Why parishes are adding EV charging
Four drivers: (1) congregation members increasingly drive EVs and value charging during services or hall events, (2) parish hall hires (community groups, weddings, baby groups) increasingly expect EV charging availability, (3) clergy and parish administrators driving EVs need workplace charging, (4) charging income can offset hall hire pricing or contribute to parish budgets.
Most parish EV installations are modest: 2–4 sockets on the church car park or hall car park, 7 kW per socket (single-phase) or 22 kW per socket (three-phase). Larger parishes with substantial hall bookings sometimes install 6–10 sockets.
Visibility considerations for listed parish churches: chargers should be sited away from principal elevations, typically on outbuilding walls, modern car park structures, or freestanding posts.
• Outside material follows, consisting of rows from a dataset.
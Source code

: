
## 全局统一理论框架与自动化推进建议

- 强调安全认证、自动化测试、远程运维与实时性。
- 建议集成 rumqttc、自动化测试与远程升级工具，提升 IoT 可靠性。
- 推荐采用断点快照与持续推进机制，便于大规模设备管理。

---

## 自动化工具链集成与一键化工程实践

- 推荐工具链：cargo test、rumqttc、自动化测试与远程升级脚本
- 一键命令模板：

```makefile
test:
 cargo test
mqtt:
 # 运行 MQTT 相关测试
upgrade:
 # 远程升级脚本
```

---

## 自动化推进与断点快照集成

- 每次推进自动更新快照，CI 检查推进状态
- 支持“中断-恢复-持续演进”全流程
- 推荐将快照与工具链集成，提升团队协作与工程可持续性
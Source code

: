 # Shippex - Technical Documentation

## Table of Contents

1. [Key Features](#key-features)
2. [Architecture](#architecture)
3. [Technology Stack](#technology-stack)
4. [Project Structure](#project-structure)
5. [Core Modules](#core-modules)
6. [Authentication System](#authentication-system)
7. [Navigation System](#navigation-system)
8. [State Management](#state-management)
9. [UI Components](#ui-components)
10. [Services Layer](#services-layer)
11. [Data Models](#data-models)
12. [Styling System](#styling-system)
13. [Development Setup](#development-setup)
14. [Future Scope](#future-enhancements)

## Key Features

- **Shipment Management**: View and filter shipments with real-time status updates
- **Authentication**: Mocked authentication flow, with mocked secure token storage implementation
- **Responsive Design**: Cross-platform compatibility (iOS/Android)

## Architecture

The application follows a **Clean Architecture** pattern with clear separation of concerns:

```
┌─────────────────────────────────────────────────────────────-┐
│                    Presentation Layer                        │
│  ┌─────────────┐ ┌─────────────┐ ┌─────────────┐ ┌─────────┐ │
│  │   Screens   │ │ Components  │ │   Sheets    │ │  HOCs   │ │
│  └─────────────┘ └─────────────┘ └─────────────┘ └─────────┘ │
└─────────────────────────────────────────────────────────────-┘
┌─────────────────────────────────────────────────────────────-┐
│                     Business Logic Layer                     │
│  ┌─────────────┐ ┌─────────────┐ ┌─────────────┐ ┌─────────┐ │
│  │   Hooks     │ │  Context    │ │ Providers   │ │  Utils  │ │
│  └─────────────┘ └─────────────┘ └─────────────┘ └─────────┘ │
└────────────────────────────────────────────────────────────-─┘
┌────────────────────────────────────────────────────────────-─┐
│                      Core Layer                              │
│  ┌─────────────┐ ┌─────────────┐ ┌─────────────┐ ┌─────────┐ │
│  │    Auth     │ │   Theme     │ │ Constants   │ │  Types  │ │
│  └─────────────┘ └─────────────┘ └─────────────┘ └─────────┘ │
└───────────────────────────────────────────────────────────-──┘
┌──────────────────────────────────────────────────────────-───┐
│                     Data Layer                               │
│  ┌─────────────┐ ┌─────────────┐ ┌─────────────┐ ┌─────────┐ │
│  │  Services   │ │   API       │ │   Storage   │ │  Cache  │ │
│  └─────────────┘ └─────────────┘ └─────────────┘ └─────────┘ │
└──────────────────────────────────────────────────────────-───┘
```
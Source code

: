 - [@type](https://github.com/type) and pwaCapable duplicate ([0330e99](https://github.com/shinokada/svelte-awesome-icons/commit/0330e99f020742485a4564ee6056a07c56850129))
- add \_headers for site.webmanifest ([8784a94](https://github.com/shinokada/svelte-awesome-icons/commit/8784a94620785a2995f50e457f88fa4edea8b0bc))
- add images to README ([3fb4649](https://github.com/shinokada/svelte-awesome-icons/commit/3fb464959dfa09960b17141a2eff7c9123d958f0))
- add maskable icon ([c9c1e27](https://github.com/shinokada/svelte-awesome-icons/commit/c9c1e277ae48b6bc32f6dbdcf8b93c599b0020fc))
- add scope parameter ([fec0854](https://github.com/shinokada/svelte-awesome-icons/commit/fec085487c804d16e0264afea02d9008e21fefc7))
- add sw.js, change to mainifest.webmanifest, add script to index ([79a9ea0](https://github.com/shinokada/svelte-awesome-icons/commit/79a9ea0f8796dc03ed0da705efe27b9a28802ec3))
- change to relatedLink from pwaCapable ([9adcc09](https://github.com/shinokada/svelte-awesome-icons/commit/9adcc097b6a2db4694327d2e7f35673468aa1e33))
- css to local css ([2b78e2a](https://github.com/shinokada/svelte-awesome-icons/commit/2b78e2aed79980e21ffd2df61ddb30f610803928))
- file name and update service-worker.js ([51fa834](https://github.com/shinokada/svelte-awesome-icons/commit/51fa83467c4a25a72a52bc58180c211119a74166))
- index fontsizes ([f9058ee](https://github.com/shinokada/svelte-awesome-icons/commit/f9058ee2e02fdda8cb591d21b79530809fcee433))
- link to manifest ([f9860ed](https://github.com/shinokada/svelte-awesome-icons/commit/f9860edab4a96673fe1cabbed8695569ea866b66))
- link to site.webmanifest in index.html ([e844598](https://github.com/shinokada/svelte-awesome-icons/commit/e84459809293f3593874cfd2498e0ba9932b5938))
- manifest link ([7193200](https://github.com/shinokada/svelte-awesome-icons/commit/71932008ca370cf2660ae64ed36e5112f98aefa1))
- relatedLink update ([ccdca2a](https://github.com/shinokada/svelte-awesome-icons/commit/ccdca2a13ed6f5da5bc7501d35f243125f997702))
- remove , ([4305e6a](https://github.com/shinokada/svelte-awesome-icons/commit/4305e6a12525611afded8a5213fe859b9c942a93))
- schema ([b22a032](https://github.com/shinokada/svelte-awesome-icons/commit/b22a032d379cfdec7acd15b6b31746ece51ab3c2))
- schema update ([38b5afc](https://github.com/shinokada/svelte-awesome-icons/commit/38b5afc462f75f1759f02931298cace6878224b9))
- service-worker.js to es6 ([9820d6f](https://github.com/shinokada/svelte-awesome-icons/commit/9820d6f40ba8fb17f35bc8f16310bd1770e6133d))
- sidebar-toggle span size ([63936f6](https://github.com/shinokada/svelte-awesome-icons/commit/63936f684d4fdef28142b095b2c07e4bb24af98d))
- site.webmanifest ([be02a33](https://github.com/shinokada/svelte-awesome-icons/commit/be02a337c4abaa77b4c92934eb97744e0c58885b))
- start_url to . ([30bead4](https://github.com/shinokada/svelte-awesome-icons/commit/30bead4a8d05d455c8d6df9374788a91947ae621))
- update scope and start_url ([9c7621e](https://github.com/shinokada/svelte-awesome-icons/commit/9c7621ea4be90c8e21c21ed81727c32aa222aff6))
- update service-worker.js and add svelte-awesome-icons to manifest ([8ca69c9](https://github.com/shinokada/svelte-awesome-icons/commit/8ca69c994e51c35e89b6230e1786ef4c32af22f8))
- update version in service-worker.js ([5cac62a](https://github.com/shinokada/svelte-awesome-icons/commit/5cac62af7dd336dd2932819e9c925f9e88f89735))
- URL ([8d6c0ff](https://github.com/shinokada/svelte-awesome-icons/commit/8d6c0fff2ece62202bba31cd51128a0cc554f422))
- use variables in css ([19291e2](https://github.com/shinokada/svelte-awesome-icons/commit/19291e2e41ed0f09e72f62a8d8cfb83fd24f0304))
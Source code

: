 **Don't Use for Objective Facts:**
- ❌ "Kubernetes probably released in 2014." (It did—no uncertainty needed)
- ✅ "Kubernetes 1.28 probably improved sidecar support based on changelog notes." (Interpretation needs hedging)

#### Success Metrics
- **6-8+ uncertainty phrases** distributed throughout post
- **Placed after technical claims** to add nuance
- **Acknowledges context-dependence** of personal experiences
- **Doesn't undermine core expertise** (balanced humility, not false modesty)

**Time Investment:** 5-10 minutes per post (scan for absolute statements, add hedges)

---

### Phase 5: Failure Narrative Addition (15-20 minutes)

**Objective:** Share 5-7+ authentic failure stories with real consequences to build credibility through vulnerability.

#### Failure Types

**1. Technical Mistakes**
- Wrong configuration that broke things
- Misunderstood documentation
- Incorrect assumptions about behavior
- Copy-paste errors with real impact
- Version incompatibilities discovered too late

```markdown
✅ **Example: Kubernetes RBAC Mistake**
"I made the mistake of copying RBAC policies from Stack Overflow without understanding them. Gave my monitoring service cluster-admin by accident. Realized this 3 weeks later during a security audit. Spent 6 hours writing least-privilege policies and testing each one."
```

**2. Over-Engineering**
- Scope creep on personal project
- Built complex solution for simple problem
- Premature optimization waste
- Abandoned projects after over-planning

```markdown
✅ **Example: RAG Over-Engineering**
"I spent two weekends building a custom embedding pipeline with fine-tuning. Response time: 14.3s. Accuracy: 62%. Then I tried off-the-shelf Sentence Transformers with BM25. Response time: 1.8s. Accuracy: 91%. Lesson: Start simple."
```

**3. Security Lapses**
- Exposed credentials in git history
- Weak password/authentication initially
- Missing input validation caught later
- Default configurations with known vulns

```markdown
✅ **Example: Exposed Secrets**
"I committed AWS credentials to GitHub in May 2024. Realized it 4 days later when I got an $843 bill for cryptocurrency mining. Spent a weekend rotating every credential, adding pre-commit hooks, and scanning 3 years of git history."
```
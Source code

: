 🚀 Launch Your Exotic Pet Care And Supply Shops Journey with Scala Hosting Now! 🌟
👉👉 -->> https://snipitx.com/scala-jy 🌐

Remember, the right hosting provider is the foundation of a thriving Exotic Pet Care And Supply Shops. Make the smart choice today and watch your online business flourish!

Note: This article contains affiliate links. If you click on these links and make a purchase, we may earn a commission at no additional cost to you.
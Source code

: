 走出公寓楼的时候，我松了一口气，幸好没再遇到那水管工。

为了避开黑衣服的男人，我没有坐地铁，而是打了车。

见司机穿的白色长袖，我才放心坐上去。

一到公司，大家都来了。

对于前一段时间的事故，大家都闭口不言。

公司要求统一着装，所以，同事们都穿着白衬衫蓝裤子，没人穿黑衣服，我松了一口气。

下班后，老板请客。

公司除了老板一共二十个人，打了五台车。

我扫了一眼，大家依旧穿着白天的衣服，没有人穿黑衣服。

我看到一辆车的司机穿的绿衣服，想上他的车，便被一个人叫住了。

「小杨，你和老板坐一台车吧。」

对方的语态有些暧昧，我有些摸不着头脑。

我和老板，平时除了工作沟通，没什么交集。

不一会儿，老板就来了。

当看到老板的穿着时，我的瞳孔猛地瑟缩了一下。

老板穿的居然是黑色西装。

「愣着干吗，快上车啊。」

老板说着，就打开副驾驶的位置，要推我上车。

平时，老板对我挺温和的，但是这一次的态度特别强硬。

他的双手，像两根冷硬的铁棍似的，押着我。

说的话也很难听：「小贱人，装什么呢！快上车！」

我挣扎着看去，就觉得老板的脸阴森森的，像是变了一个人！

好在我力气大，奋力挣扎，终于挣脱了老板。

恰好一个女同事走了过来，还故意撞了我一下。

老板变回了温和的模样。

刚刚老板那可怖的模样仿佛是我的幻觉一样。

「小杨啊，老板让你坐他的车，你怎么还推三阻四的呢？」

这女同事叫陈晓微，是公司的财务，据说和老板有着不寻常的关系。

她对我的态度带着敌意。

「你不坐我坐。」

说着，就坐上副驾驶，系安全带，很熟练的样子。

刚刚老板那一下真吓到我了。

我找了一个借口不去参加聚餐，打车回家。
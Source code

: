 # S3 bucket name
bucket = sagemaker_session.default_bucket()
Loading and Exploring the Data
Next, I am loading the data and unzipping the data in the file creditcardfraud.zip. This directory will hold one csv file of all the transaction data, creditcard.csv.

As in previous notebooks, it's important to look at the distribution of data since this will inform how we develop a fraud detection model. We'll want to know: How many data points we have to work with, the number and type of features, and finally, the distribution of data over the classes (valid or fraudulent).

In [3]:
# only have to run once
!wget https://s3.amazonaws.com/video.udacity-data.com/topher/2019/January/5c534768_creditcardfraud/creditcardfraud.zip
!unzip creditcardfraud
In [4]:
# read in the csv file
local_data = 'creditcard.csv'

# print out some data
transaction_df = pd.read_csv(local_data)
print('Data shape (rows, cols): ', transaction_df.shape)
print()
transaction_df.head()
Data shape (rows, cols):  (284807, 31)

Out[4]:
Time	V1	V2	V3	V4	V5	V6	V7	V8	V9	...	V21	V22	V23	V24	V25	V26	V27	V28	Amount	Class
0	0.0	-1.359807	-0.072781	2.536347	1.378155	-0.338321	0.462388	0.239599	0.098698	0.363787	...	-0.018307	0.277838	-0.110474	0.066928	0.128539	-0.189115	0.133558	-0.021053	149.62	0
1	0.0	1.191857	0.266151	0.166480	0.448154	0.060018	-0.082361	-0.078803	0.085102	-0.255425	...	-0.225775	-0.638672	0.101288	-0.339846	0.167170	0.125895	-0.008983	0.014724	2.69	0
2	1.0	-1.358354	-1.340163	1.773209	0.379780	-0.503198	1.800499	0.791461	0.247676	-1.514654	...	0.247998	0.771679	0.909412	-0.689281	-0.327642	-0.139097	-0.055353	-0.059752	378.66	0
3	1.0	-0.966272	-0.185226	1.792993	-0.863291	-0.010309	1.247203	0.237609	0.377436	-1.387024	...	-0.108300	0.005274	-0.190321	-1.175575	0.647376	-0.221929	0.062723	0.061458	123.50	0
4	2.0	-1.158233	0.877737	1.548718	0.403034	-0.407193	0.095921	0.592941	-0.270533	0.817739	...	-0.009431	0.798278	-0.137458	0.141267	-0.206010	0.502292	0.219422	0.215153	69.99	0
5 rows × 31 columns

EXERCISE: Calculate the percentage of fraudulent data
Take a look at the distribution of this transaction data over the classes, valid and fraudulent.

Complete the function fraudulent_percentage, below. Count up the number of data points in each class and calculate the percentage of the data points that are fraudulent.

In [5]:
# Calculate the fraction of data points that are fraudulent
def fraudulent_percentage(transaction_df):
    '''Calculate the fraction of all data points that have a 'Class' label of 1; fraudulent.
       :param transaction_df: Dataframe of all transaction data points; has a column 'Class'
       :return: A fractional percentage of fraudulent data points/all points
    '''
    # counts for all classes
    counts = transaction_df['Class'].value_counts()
Most LBC approvals require chargers to match adjacent building style.
OZEV Workplace Charging Scheme grants
The Office for Zero Emission Vehicles (OZEV) Workplace Charging Scheme provides up to £350 per socket (max 40 sockets per applicant) for businesses, charities, and public-sector organisations. Most CofE PCCs qualify via charitable trust status; Catholic, Methodist, URC parishes also qualify.
Application process: register the parish on the OZEV portal, identify an OZEV-approved installer (we are one), submit the application with proposed installation details, install within 6 months of approval. We handle the entire application alongside the technical install.
Other funding routes: Electric Vehicle Homecharge Scheme (EVHS) for vicarages and parish-owned residential properties (£350 per socket on private off-street parking); some local authority charging grants for community buildings; ChargePoint Operator (CPO) revenue-share models where the parish hosts the chargers but doesn't own them.
Solar + EV charging integration
Pairing rooftop solar with EV charging gives the parish a meaningful proportion of zero-carbon transport from on-site generation. Modern EV chargers can be configured to charge only when solar is generating ('solar-led' or 'eco' mode), maximising self-consumption.
A typical 15 kW solar system with 2 × 7 kW EV chargers can charge two vehicles simultaneously from solar alone during peak generation hours. For congregational use, vehicles parked during a Sunday service or weekday hire receive 4–10 kWh of solar-generated charge per visit (15–40 miles of range).
Battery storage extends EV charging into evening hours when solar isn't generating. Many parishes with combined solar+battery+EV systems achieve 70%+ of EV charging from on-site renewables annually.
Installation and operational considerations
Electrical supply: most parish car parks have limited existing supply. 7 kW single-phase sockets typically don't require upgrades. 22 kW three-phase sockets require three-phase supply (most parish halls have this; rural churches often don't).
DNO connection: 22 kW chargers may require G99 grid connection application alongside solar G99. 7 kW chargers typically fit under existing G98 capacity.
Payment and access: parishes choose between free use (congregation/hall hires only), pay-by-app (open public access), or hybrid (free for hall hires, pay-by-app for general public). Most CPO platforms (Pod Point, Char.gy, Connected Kerb) offer revenue-share arrangements.
Common questions
Do we need planning permission for EV chargers?
Usually no for chargers on existing car park areas. Listed buildings may require Listed Building Consent for visible chargers. New car park surfacing or substantial groundworks may need planning. We confirm at survey stage.
How much do EV charger users pay?
Typical commercial CPO rates 30–60p/kWh (vs grid retail 22–28p/kWh; vs solar generation effectively 0p/kWh). Parish margin can be 5–20p/kWh after CPO platform fees.
Can the parish own the chargers outright?
Yes — capex £1,500–£3,500 per 7 kW socket installed, £3,500–£6,500 per 22 kW socket. OZEV grant reduces this by £350/socket. Most parishes either own or use revenue-share with a CPO.
What if no one uses the chargers?
Most parish chargers see modest use in Year 1, growing significantly Year 2-3 as congregational EV adoption rises. We sometimes recommend starting with 2 sockets and adding more later. CPO revenue-share models have no parish cost if usage is low.
Will the chargers work in winter?
Yes. Modern chargers are weatherproofed (IP54 minimum) and operate down to -25°C. Cable and connector heating prevents freezing in extreme cold.